### TASK TO COMPLETE
Copy each line of the entries beneath that contains the word "Agent".

(Beginning of MATERIAL TO PROCESS)

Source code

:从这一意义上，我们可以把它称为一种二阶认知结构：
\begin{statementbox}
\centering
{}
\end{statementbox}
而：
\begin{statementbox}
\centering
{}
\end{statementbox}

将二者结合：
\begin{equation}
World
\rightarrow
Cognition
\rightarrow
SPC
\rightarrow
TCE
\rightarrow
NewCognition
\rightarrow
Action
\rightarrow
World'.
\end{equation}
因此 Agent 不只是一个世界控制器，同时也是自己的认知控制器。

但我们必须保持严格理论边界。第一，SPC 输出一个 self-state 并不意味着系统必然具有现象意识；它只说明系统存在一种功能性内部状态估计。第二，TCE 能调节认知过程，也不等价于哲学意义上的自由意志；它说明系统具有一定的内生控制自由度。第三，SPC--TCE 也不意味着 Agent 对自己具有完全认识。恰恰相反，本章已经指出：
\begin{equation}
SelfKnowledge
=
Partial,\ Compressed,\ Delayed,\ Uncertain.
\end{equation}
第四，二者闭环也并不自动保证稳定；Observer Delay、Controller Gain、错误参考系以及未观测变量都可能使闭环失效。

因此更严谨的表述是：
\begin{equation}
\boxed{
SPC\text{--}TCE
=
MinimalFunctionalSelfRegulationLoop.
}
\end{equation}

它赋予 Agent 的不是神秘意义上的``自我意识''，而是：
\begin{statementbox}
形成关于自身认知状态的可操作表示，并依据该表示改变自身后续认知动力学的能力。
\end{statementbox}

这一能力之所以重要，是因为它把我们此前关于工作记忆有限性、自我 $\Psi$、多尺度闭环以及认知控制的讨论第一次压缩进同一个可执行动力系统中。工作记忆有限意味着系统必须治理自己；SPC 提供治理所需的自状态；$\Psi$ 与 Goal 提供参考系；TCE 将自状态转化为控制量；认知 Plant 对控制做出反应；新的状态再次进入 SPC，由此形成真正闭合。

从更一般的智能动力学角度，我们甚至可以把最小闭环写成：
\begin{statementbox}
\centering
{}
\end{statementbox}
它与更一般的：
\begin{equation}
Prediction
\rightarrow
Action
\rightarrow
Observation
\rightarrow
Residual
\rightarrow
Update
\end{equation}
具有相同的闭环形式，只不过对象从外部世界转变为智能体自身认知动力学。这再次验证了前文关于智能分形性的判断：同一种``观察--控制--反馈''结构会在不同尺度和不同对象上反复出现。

(End of MATERIAL TO PROCESS)
(Beginning of MATERIAL TO PROCESS)

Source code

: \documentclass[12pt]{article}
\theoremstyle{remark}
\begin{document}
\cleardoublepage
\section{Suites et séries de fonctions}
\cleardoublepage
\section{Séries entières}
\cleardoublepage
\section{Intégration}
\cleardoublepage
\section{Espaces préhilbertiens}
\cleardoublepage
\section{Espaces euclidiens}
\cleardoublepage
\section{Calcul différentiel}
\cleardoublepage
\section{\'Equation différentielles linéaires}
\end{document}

(End of MATERIAL TO PROCESS)
(Beginning of MATERIAL TO PROCESS)

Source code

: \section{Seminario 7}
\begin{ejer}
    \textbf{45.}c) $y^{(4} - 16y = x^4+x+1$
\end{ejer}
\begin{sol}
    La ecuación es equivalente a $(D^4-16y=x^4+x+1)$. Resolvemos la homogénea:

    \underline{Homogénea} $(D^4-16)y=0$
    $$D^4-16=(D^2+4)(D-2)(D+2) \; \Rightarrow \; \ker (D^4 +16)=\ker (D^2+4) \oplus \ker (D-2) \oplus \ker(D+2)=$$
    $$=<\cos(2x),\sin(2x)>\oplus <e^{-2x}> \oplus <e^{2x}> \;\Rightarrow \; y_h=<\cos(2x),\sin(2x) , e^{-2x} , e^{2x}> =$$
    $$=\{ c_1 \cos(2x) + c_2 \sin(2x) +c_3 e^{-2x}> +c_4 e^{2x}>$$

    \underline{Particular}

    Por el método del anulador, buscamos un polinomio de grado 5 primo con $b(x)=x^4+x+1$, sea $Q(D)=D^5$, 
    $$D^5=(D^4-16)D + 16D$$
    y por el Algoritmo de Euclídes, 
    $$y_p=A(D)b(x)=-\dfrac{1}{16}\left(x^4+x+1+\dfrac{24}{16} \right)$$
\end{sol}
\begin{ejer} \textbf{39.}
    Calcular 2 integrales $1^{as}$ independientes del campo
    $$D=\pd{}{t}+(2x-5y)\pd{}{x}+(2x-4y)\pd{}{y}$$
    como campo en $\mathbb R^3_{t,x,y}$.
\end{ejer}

(End of MATERIAL TO PROCESS)

### SOLUTION TO THE PROBLEM
因此 Agent 不只是一个世界控制器，同时也是自己的认知控制器。
但我们必须保持严格理论边界。第一，SPC 输出一个 self-state 并不意味着系统必然具有现象意识；它只说明系统存在一种功能性内部状态估计。第二，TCE 能调节认知过程，也不等价于哲学意义上的自由意志；它说明系统具有一定的内生控制自由度。第三，SPC--TCE 也不意味着 Agent 对自己具有完全认识。恰恰相反，本章已经指出：
它赋予 Agent 的不是神秘意义上的``自我意识''，而是：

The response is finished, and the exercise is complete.